==== Records
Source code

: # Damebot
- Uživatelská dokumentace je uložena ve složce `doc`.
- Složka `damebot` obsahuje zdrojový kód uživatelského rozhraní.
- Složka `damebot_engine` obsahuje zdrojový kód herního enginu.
========
(What is needed): All records shown above are to be given again verbatim.

(Result of the exercise):
Source code

: # Damebot
- Uživatelská dokumentace je uložena ve složce `doc`.
- Složka `damebot` obsahuje zdrojový kód uživatelského rozhraní.
- Složka `damebot_engine` obsahuje zdrojový kód herního enginu.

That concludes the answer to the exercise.